Could you please retype exactly the lines from the start of the records below through the line that contains "can be written", both included, and leave out the pictures?
======== Study material
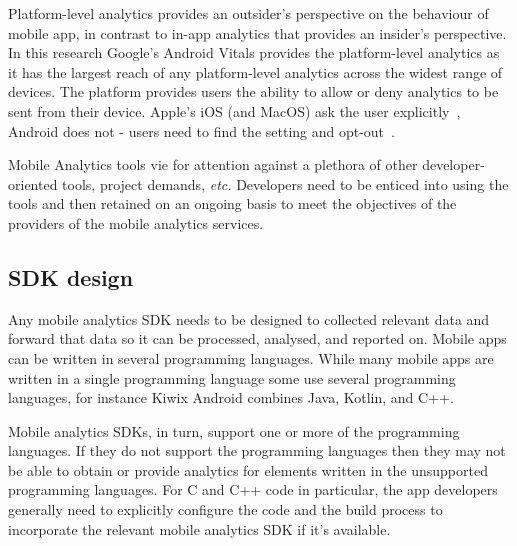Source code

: Platform-level analytics provides an outsider's perspective on the behaviour of mobile app, in contrast to in-app analytics that provides an insider's perspective. In this research Google's Android Vitals provides the platform-level analytics as it has the largest reach of any platform-level analytics across the widest range of devices. The platform provides users the ability to allow or deny analytics to be sent from their device. Apple's iOS (and MacOS) ask the user explicitly~\citep{apple_ios_share_diagnostics}, Android does not - users need to find the setting and opt-out~\citep{google_play_share_usage_and_diagnostics_info_with_google}. %

Mobile Analytics tools vie for attention against a plethora of other developer-oriented tools, project demands, \emph{etc.} Developers need to be enticed into using the tools and then retained on an ongoing basis to meet the objectives of the providers of the mobile analytics services.

\subsection{SDK design}
Any mobile analytics SDK needs to be designed to collected relevant data and forward that data so it can be processed, analysed, and reported on. Mobile apps %
can be written in several programming languages. While many mobile apps are written in a single programming language some use several programming languages, for instance Kiwix Android combines Java, Kotlin, and C++. 

Mobile analytics SDKs, in turn, support one or more of the programming languages. If they do not support the programming languages then they may not be able to obtain or provide analytics for elements written in the unsupported programming languages. For C and C++ code in particular, the app developers generally need to explicitly configure the code and the build process to incorporate the relevant mobile analytics SDK if it's available. %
================
**The completed task:**
Source code

: Platform-level analytics provides an outsider's perspective on the behaviour of mobile app, in contrast to in-app analytics that provides an insider's perspective. In this research Google's Android Vitals provides the platform-level analytics as it has the largest reach of any platform-level analytics across the widest range of devices. The platform provides users the ability to allow or deny analytics to be sent from their device. Apple's iOS (and MacOS) ask the user explicitly~\citep{apple_ios_share_diagnostics}, Android does not - users need to find the setting and opt-out~\citep{google_play_share_usage_and_diagnostics_info_with_google}. %

Mobile Analytics tools vie for attention against a plethora of other developer-oriented tools, project demands, \emph{etc.} Developers need to be enticed into using the tools and then retained on an ongoing basis to meet the objectives of the providers of the mobile analytics services.

\subsection{SDK design}
Any mobile analytics SDK needs to be designed to collected relevant data and forward that data so it can be processed, analysed, and reported on. Mobile apps %
can be written in several programming languages. While many mobile apps are written in a single programming language some use several programming languages, for instance Kiwix Android combines Java, Kotlin, and C++. 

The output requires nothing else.